(Stored data)
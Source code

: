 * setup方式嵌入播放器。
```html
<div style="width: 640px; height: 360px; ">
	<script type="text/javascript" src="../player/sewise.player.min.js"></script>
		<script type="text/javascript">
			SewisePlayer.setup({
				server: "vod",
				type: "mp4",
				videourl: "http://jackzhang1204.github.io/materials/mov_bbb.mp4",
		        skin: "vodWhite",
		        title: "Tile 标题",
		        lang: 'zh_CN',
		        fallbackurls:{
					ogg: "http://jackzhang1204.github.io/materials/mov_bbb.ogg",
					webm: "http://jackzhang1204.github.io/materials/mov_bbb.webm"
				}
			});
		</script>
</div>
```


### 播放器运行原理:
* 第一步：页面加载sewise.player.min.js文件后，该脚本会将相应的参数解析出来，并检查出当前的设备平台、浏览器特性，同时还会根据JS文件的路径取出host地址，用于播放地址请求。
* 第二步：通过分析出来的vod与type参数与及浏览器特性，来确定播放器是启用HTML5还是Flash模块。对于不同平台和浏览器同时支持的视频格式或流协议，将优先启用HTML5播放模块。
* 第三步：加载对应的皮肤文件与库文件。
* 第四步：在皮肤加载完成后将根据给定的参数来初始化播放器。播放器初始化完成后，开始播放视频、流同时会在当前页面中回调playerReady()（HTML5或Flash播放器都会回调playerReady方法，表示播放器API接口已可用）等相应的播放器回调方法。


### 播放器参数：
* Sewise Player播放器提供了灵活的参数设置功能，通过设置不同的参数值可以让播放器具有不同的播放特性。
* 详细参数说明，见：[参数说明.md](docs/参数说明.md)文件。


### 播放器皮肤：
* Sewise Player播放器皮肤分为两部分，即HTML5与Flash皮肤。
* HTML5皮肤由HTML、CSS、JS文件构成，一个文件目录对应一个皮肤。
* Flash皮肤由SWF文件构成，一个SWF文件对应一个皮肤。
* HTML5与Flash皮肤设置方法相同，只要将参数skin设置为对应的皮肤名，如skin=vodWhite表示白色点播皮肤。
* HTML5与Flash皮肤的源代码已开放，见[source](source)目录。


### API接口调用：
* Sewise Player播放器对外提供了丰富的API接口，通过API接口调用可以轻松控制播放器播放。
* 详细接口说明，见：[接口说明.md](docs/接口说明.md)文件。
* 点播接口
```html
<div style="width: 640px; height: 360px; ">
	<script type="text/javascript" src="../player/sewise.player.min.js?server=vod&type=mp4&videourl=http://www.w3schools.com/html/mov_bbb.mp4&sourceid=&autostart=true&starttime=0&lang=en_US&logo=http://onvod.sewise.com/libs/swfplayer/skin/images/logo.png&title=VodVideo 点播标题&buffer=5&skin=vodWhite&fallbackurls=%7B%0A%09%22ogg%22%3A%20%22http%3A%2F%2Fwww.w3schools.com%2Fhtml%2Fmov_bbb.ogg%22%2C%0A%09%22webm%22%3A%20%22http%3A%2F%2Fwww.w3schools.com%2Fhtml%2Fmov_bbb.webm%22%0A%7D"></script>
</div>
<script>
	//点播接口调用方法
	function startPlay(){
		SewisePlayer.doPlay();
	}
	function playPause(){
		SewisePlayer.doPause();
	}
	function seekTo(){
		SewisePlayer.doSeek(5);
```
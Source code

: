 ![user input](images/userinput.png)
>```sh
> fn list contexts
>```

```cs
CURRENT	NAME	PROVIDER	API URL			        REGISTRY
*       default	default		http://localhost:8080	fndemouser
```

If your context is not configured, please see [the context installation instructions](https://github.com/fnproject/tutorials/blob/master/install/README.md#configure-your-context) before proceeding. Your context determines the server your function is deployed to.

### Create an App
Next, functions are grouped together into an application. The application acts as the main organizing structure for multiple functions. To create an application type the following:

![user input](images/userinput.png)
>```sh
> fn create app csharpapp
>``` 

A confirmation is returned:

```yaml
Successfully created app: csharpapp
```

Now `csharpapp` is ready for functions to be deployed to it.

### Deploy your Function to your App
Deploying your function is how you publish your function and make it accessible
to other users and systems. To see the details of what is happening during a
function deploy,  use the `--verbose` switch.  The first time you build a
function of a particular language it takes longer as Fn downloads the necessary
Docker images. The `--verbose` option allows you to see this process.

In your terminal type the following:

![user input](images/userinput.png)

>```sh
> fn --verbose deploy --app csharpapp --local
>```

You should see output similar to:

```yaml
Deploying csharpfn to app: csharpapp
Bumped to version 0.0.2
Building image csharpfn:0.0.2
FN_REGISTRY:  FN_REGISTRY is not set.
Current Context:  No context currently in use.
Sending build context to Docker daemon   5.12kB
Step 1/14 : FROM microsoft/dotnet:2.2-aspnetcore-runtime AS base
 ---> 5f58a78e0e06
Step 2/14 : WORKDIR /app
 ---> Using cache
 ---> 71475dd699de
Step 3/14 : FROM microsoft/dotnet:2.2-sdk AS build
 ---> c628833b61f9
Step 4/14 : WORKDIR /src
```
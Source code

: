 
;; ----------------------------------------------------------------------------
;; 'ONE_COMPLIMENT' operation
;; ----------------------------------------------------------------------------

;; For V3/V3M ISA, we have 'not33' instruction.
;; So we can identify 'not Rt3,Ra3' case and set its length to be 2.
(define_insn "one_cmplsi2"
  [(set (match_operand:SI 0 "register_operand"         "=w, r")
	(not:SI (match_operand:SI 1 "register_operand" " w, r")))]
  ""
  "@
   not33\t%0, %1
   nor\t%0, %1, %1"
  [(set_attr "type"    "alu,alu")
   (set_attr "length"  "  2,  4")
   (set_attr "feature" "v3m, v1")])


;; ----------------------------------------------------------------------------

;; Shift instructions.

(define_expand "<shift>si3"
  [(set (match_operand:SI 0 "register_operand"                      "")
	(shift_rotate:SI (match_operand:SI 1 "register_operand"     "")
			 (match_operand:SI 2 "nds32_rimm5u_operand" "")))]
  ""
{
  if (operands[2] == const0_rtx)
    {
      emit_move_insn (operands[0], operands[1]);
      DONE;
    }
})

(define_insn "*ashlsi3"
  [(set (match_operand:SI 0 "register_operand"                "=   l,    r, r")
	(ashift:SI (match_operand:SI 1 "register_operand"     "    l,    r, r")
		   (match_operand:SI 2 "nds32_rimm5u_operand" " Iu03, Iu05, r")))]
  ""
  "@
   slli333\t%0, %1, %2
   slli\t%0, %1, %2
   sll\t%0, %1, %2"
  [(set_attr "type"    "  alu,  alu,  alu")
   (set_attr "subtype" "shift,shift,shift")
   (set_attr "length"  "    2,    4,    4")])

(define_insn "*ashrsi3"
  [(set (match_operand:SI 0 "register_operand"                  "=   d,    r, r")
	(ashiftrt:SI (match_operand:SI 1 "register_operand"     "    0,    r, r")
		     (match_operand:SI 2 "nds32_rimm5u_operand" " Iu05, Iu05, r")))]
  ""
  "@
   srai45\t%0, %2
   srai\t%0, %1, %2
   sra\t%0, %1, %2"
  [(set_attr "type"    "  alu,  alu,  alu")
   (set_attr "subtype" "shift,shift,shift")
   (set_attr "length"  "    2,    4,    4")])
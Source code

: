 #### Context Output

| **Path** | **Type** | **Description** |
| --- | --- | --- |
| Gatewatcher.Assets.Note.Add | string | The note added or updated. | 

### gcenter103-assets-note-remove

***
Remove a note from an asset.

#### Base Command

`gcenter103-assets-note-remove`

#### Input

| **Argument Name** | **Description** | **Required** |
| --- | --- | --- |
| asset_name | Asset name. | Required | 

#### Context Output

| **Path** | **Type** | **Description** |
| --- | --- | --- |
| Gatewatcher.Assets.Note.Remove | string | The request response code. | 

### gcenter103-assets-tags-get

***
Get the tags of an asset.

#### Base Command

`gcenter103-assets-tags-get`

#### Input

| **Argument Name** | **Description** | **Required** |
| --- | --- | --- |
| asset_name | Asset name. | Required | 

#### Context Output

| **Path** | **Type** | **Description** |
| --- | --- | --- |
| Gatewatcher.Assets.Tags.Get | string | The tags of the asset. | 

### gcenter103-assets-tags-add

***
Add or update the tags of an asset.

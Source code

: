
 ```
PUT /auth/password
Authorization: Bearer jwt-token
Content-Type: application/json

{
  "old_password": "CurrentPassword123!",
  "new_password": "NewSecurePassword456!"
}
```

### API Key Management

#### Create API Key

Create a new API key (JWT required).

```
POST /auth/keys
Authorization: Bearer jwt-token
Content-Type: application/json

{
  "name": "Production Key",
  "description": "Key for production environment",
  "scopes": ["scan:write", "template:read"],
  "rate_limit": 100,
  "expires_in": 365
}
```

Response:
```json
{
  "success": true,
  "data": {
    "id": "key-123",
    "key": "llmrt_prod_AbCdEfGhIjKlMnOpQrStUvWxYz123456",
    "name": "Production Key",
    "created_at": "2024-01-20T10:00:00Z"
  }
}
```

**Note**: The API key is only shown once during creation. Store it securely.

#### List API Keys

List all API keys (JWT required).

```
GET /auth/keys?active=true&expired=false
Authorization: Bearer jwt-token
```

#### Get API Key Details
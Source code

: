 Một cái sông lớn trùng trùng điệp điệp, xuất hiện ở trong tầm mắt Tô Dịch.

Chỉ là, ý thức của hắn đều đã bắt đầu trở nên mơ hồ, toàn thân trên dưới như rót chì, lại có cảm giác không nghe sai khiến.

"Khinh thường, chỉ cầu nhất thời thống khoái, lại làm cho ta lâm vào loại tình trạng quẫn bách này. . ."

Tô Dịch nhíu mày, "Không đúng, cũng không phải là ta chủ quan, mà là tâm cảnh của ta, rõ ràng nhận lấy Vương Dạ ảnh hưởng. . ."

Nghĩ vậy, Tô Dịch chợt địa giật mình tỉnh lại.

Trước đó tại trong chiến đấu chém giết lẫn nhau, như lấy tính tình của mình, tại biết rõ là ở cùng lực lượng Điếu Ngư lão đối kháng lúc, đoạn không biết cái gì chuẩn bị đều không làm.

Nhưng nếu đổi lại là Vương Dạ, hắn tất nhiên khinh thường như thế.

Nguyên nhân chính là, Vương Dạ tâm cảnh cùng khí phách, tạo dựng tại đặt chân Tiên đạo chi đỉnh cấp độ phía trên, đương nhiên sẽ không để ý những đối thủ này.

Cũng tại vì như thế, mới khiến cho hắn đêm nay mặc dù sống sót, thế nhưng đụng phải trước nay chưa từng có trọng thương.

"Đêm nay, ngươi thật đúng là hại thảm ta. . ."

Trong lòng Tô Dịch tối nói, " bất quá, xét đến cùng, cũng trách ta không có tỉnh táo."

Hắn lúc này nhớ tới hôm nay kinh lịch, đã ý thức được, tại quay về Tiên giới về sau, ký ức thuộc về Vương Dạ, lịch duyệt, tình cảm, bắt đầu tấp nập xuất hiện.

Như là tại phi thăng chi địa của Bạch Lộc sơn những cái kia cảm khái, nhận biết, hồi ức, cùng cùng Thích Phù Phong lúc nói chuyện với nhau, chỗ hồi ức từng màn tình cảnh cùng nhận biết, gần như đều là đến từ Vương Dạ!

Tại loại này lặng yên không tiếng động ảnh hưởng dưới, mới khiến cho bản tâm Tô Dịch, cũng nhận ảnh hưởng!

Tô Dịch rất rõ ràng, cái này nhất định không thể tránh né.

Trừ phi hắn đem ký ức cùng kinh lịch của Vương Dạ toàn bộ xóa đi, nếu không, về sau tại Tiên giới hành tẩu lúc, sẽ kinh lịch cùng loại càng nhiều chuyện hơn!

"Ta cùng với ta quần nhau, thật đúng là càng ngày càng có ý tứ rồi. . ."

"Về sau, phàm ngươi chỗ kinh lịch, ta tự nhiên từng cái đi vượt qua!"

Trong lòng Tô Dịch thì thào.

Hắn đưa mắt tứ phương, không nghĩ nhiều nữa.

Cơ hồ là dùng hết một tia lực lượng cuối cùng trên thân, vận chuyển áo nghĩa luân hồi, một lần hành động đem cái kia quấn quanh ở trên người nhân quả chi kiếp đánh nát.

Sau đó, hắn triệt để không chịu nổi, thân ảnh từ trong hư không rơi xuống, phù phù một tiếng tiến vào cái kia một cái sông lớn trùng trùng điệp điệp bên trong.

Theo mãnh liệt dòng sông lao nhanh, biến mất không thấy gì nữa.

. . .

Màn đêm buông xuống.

## EXERCISE OBJECTIVE
Within the entries, find all lines that contain "hưởng" and copy each one.

## RESPONSE AREA
Tô Dịch nhíu mày, "Không đúng, cũng không phải là ta chủ quan, mà là tâm cảnh của ta, rõ ràng nhận lấy Vương Dạ ảnh hưởng. . ."
Tại loại này lặng yên không tiếng động ảnh hưởng dưới, mới khiến cho bản tâm Tô Dịch, cũng nhận ảnh hưởng!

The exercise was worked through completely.